## Math 3600: Topics in Pure Mathematics : Symplectic Geometry

Tue, Th 4:00 - 5:15pm -- Thackeray 524

### Homework

• Homework 1 (due January 28)
Consider the ODE: $x'=b(x)$, where $b:\mathbb{R}^k\to\mathbb{R}^k$ is a sufficiently smooth function. Denote the flow of this ODE by $\phi_t(x)$.
1. Prove that $\big(\nabla\phi_t(x)\big)b(x) = b(\phi_t(x))$.
2. Prove that $\partial_t \big(\det\nabla\phi_t(x)\big) = \big((\mbox{div} b) (\phi_t(x))\big) \big(\det\nabla\phi_t(x)\big)$
3. Let $f:\mathbb{R}^k\to\mathbb{R}$ be a (smooth) scalar function on the phase space $\mathbb{R}^k$ and define: $v(x,t) = f(\phi_t(x))$. Prove that $v_t = \langle \nabla v, b\rangle$. This is called the Liouville theorem.

• Homework 2 (due February 4)
1. Prove the dual formulation of the Courant-Hilbert formula, which reads as follows.

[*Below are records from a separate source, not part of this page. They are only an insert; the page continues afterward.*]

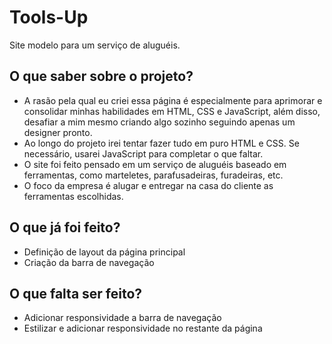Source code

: # Tools-Up
Site modelo para um serviço de aluguéis.

## O que saber sobre o projeto?
- A rasão pela qual eu criei essa página é especialmente para aprimorar e consolidar minhas habilidades em HTML, CSS e JavaScript, além disso, desafiar a mim mesmo criando algo sozinho seguindo apenas um designer pronto.
- Ao longo do projeto irei tentar fazer tudo em puro HTML e CSS. Se necessário, usarei JavaScript para completar o que faltar.
- O site foi feito pensado em um serviço de aluguéis baseado em ferramentas, como marteletes, parafusadeiras, furadeiras, etc. 
- O foco da empresa é alugar e entregar na casa do cliente as ferramentas escolhidas.

## O que já foi feito?
- Definição de layout da página principal
- Criação da barra de navegação

## O que falta ser feito?
- Adicionar responsividade a barra de navegação
- Estilizar e adicionar responsividade no restante da página

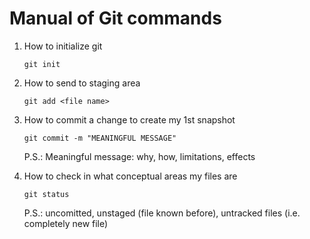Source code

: # Manual of Git commands

1. How to initialize git
   
   `git init`

2. How to send to staging area
   
   `git add <file name>`

3. How to commit a change to create my 1st snapshot
   
   `git commit -m "MEANINGFUL MESSAGE"`
   
   P.S.: Meaningful message: why, how, limitations, effects

4. How to check in what conceptual areas my files are
   
   `git status`
   
   P.S.: uncomitted, unstaged (file known before), untracked files (i.e. completely new file)
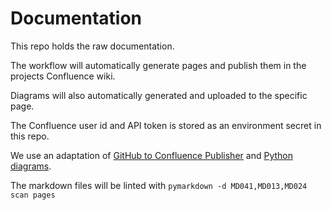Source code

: # Documentation

This repo holds the raw documentation.

The workflow will automatically generate pages and publish them in the projects Confluence wiki.

Diagrams will also automatically generated and uploaded to the specific page.

The Confluence user id and API token is stored as an environment secret in this repo.

We use an adaptation of [GitHub to Confluence Publisher](https://github.com/andygolubev/github-to-confluence-publisher) and [Python diagrams](https://diagrams.mingrammer.com/).

The markdown files will be linted with `pymarkdown -d MD041,MD013,MD024 scan pages`
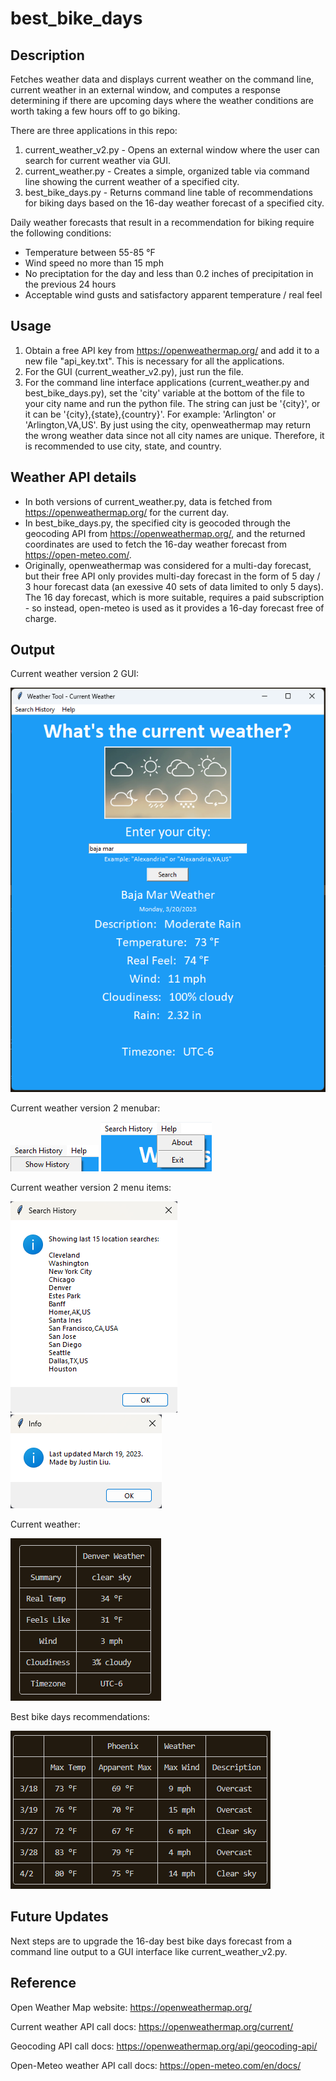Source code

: # best_bike_days
## Description
Fetches weather data and displays current weather on the command line, current weather in an external window, and computes a response determining if there are upcoming days where the weather conditions are worth taking a few hours off to go biking.

There are three applications in this repo:
1. current_weather_v2.py - Opens an external window where the user can search for current weather via GUI.
2. current_weather.py  -  Creates a simple, organized table via command line showing the current weather of a specified city.
3. best_bike_days.py  -  Returns command line table of recommendations for biking days based on the 16-day weather forecast of a specified city.

Daily weather forecasts that result in a recommendation for biking require the following conditions:
- Temperature between 55-85 °F
- Wind speed no more than 15 mph
- No preciptation for the day and less than 0.2 inches of precipitation in the previous 24 hours
- Acceptable wind gusts and satisfactory apparent temperature / real feel

## Usage
1. Obtain a free API key from https://openweathermap.org/ and add it to a new file "api_key.txt". This is necessary for all the applications.
2. For the GUI (current_weather_v2.py), just run the file. 
3. For the command line interface applications (current_weather.py and best_bike_days.py), set the 'city' variable at the bottom of the file to your city name and run the python file. The string can just be '{city}', or it can be '{city},{state},{country}'. For example: 'Arlington' or 'Arlington,VA,US'. By just using the city, openweathermap may return the wrong weather data since not all city names are unique. Therefore, it is recommended to use city, state, and country.

## Weather API details
- In both versions of current_weather.py, data is fetched from https://openweathermap.org/ for the current day.
- In best_bike_days.py, the specified city is geocoded through the geocoding API from https://openweathermap.org/, and the returned coordinates are used to fetch the 16-day weather forecast from https://open-meteo.com/.
- Originally, openweathermap was considered for a multi-day forecast, but their free API only provides multi-day forecast in the form of 5 day / 3 hour forecast data (an exessive 40 sets of data limited to only 5 days). The 16 day forecast, which is more suitable, requires a paid subscription - so instead, open-meteo is used as it provides a 16-day forecast free of charge.

## Output
Current weather version 2 GUI:

![alt text](https://github.com/justinliu1308/best_bike_days/blob/main/screenshots/weather_gui_tool_rain.png)

Current weather version 2 menubar:

![alt text](https://github.com/justinliu1308/best_bike_days/blob/main/screenshots/weather_gui_tool_menu1.png) ![alt text](https://github.com/justinliu1308/best_bike_days/blob/main/screenshots/weather_gui_tool_menu2.png)

Current weather version 2 menu items:

![alt text](https://github.com/justinliu1308/best_bike_days/blob/main/screenshots/weather_gui_tool_history.png) ![alt text](https://github.com/justinliu1308/best_bike_days/blob/main/screenshots/weather_gui_tool_about.png)

Current weather:

![alt text](https://github.com/justinliu1308/best_bike_days/blob/main/screenshots/current_weather_screenshot.png)

Best bike days recommendations:

![alt text](https://github.com/justinliu1308/best_bike_days/blob/main/screenshots/best_bike_days_screenshot.png)

## Future Updates
Next steps are to upgrade the 16-day best bike days forecast from a command line output to a GUI interface like current_weather_v2.py.

## Reference
Open Weather Map website: https://openweathermap.org/

Current weather API call docs: https://openweathermap.org/current/

Geocoding API call docs: https://openweathermap.org/api/geocoding-api/

Open-Meteo weather API call docs: https://open-meteo.com/en/docs/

Denote the eigenvalues of a symmetric matrix $B\in\mathcal{S}(k)$ by: $\mu_1\leq\mu_2\ldots\leq\mu_k$. Then: $\mu_i = \sup_{\mbox{dim } V = j-1} \inf_{x\in V^\perp\setminus\{0\}}\frac{\langle Bx, x\rangle}{|x|^2}$.
2. Prove that eigenvalues of a Hamiltonian matrix $C\in Ham (n)$ where $C=JB$ and $B>0$ is a symmetric matrix, are purely imaginary and that they come in couples, namely: $\mbox{Spec}(C) = \{\pm i\lambda_j\}_{j=1}^n$ for some $\lambda_1\leq\lambda_2\ldots\leq\lambda_n$.
3. Let $T\in Sp(n)$ and write its unique polar decomposition: $T=PQ$ where $P\in S(2n)$, $P>0$ and $Q\in \mathcal{O}(2n)$. Prove that both $P$ and $Q$ are symplectic: $P, Q\in Sp(n)$.
4. Let $Q\in Sp(n)\cap\mathcal{O}(2n)$ and write $Q$ in the block form: $Q=\left[\begin{array}{cc} A & B \\ C & D\end{array} \right]$. Prove that $A=D$ and $B=-C$. Prove that $A-iB\in\mathbb{C}^{n\times n}$ is unitary.
5. Prove that $Q$ as in problem 4 above, is similar to $\mbox{diag}\big((A+iB), (A-iB)\big)$. Deduce that $\det Q>0$. Then, using problem 3 above deduce that for any $T\in Sp(n)$ there must be: $\det T = 1$. Note that this is an alternative proof of this statement, which does not use differential forms.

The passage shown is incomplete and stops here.